■ WORK INSTRUCTION ■
In the records below, find the line with "O Armazenamento de Contêineres do Azure oferece" and the line with "## Armazenamento de Filas"; return exactly those lines and every line between them.

** Opening SUPPLIED RECORDS block **

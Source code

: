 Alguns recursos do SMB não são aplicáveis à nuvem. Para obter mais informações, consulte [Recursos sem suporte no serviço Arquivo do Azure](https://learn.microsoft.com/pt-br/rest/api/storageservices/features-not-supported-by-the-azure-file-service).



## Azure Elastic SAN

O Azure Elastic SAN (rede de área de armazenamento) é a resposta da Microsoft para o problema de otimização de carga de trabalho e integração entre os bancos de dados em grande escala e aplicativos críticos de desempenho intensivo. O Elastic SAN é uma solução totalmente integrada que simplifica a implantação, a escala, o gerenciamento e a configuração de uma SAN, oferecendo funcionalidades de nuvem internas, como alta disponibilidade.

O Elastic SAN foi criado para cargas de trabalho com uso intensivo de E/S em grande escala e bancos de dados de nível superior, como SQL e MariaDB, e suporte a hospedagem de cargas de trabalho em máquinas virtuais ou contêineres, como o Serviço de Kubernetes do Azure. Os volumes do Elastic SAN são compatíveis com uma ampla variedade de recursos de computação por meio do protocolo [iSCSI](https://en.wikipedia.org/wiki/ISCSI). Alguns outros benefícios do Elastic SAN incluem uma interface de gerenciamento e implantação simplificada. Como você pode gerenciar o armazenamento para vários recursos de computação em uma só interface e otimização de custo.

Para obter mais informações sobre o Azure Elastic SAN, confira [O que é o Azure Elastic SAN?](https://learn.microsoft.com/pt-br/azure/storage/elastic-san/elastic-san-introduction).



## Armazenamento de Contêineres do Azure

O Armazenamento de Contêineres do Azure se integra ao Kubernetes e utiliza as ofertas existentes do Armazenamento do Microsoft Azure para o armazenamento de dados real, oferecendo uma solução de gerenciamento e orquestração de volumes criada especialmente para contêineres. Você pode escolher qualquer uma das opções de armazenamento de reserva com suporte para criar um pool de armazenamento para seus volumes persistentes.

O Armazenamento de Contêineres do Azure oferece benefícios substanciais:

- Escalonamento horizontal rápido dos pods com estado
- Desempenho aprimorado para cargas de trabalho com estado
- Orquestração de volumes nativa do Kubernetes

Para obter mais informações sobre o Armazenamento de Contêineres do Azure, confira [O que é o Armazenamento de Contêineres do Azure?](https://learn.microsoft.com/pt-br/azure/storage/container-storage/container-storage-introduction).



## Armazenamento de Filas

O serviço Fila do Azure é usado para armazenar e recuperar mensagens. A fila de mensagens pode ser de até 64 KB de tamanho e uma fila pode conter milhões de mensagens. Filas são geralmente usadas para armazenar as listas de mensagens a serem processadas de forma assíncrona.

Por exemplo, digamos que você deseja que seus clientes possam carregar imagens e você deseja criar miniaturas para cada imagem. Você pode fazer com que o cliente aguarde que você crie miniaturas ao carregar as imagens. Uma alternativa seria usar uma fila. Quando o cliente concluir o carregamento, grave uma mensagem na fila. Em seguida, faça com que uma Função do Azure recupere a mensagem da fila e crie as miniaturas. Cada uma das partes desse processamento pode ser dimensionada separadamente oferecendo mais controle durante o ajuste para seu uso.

** Closing SUPPLIED RECORDS block **

■ RESPONSE AREA ■
O Armazenamento de Contêineres do Azure oferece benefícios substanciais:

- Escalonamento horizontal rápido dos pods com estado
- Desempenho aprimorado para cargas de trabalho com estado
- Orquestração de volumes nativa do Kubernetes

Para obter mais informações sobre o Armazenamento de Contêineres do Azure, confira [O que é o Armazenamento de Contêineres do Azure?](https://learn.microsoft.com/pt-br/azure/storage/container-storage/container-storage-introduction).



## Armazenamento de Filas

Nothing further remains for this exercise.